Peak Indigenous organisations in the Northern Territory are calling for support from the Federal Government as the COVID-19 outbreak in the Top End continues to grow.
Aboriginal Peak Organisations (APO) NT spokesperson John Paterson said the Territory is in urgent need of support.
"The multiple outbreaks we are now seeing in remote communities and in our towns have been fuelled by a critical shortage of workforce, testing and logistical capacity," he told NITV News.
“Critical shortages in availability of Rapid Antigen Tests is leaving Aboriginal health and community service organisations with insufficient capacity to test their own staff, let alone the needs of the community members they serve.
"It is leading to (a) rapid, avoidable spread of the virus," he said.
Mr Patterson also raised concerns about staff shortages, putting the health system under increasing pressure.
“A critical health workforce shortage is also slowing efforts to improve vaccination rates, with primary doses ongoing and the urgent need to provide boosters and the commencement of vaccinations of 5-11-year-olds stretching vaccination teams," he said.
“A surge workforce is urgently needed to deal with the current crisis.
“Concern is also being raised at the local level about a looming food security crisis."
Central Australian Aboriginal Congress CEO Sheralee Taylor confirmed there have been issues with supplies of RAT tests and health staff shortages in Alice Springs. The health service have had to pivot to keep up with the rising cases of COVID.
"We are thankful and lucky to the staff that we do have that we've been able to sort of pull some resources together to respond appropriately to our current situation," she said.

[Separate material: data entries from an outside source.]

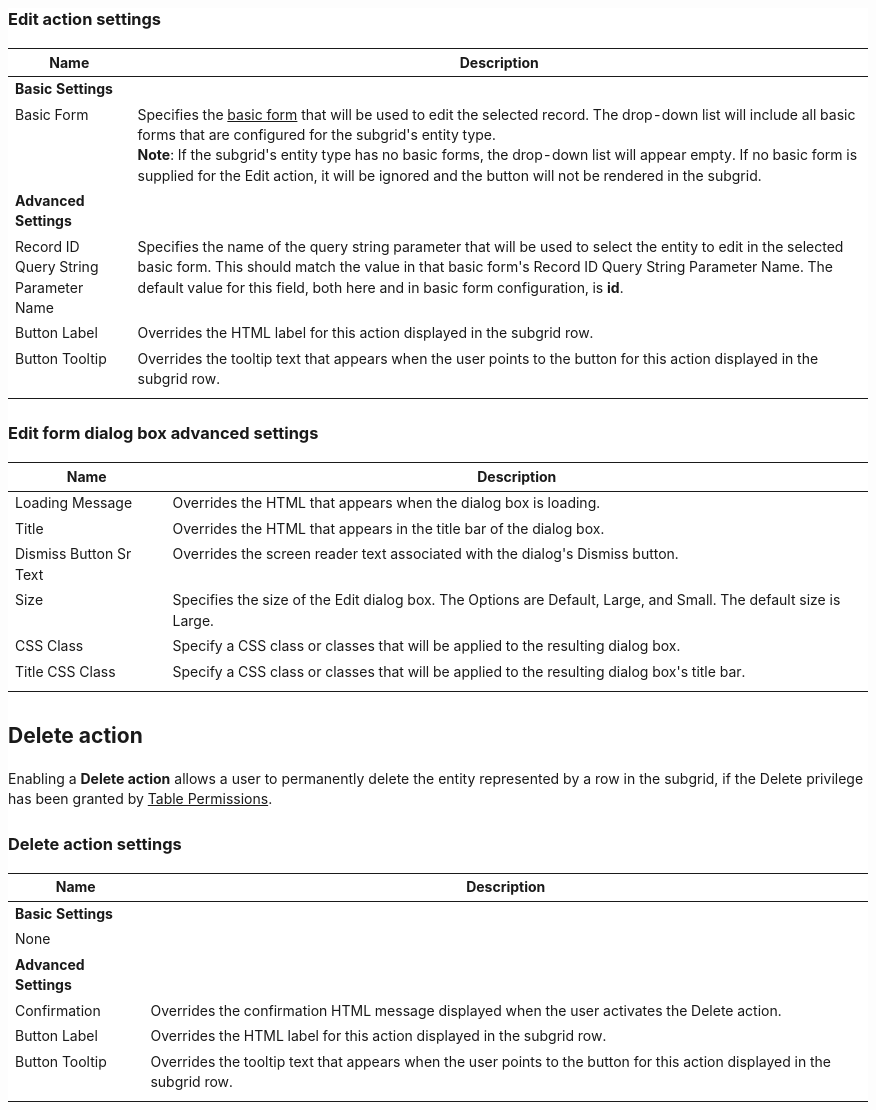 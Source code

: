 ### Edit action settings

| Name                                  | Description                                                                                                                                                                                                                                                                                                  |
|---------------------------------------|--------------------------------------------------------------------------------------------------------------------------------------------------------------------------------------------------------------------------------------------------------------------------------------------------------------|
| **Basic Settings**                    |                                                                                                                                                                                                                                                                                                              |
| Basic Form                           | Specifies the [basic form](entity-forms.md) that will be used to edit the selected record. The drop-down list will include all basic forms that are configured for the subgrid's entity type.<br>**Note**: If the subgrid's entity type has no basic forms, the drop-down list will appear empty. If no basic form is supplied for the Edit action, it will be ignored and the button will not be rendered in the subgrid.                                                                                                 |
| **Advanced Settings**                 |                                                                                                                                                                                                                                                                                                              |
| Record ID Query String Parameter Name | Specifies the name of the query string parameter that will be used to select the entity to edit in the selected basic form. This should match the value in that basic form's Record ID Query String Parameter Name. The default value for this field, both here and in basic form configuration, is **id**. |
| Button Label                          | Overrides the HTML label for this action displayed in the subgrid row.                                                                                                                                                                                                                                       |
| Button Tooltip                        | Overrides the tooltip text that appears when the user points to the button for this action displayed in the subgrid row.                                                                                                                                                                              |
||

### Edit form dialog box advanced settings

| Name                   | Description                                                                                                                       |
|------------------------|-----------------------------------------------------------------------------------------------------------------------------------|
| Loading Message        | Overrides the HTML that appears when the dialog box is loading.                                                                       |
| Title                  | Overrides the HTML that appears in the title bar of the dialog box.                                                                   |
| Dismiss Button Sr Text | Overrides the screen reader text associated with the dialog's Dismiss button.                                                     |
| Size                   | Specifies the size of the Edit dialog box. The Options are Default, Large, and Small. The default size is Large. |
| CSS Class              | Specify a CSS class or classes that will be applied to the resulting dialog box.                                                      |
| Title CSS Class        | Specify a CSS class or classes that will be applied to the resulting dialog box's title bar.                                          |
||

## Delete action

Enabling a **Delete action** allows a user to permanently delete the entity represented by a row in the subgrid, if the Delete privilege has been granted by [Table Permissions](assign-entity-permissions.md).  

### Delete action settings

| Name                  | Description                                                                                                                     |
|-----------------------|---------------------------------------------------------------------------------------------------------------------------------|
| **Basic Settings**    |                                                                                                                                 |
| None                  |                                                                                                                                 |
| **Advanced Settings** |                                                                                                                                 |
| Confirmation          | Overrides the confirmation HTML message displayed when the user activates the Delete action.                                    |
| Button Label          | Overrides the HTML label for this action displayed in the subgrid row.                                                          |
| Button Tooltip        | Overrides the tooltip text that appears when the user points to the button for this action displayed in the subgrid row. |
||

"We've made some decisions about reducing or temporarily closing some of our satellite clinics so that we can divert... and redeploy staff, to provide other primary health care services or COVID response."
Ms Taylor said she's also seen a lot of "missed opportunities" when it comes to getting people in the NT vaccinated.
"I think there's been a lot of hesitancy for people to get vaccinated and certainly as an organisation, we've employed people to engage with the community about vaccinations (and) answer their questions if they're concerned," she said.
"We've done a lot of work in this space and I think that hasn't been properly replicated to other remote communities.
"So I think while the vaccine has been available, there's also been a lot of missed opportunity in terms of community engagement..."
'Information in all languages'
Melanie Herdman from Miwatj Health Service in East Arnhem Land said accessing resources in language is another barrier for many people in remote communities.
"I think it's important to remember that most of the resources and education that were developed two years ago was not in first languages," she said.
"It's critical... to understand that English is not our first language and that we need to provide education and information in all languages..."
"We've really tried hard internally at Miwatj and also with organisations here in Northeast Arnhem Land to develop resources that are in Yolngu Matha and spoken by more people in their first language.
As the outbreak continues to grow, Ms Herdman said it's important for communities to get vaccinated and remain vigilant against COVID-19.
"When people do feel symptoms, or believe that they've been in contact with a positive case... (get) tested,"she said.
"But also (follow) the public health messaging of social distancing, ensuring that you're wearing a mask in public spaces, such as the shops.
"It's not just in Darwin. It's in our community and informing yourself with the right information through trusted sources, not just going onto social media and listening to stories that might not be true.
"Just keep doing well and keeping your families informed."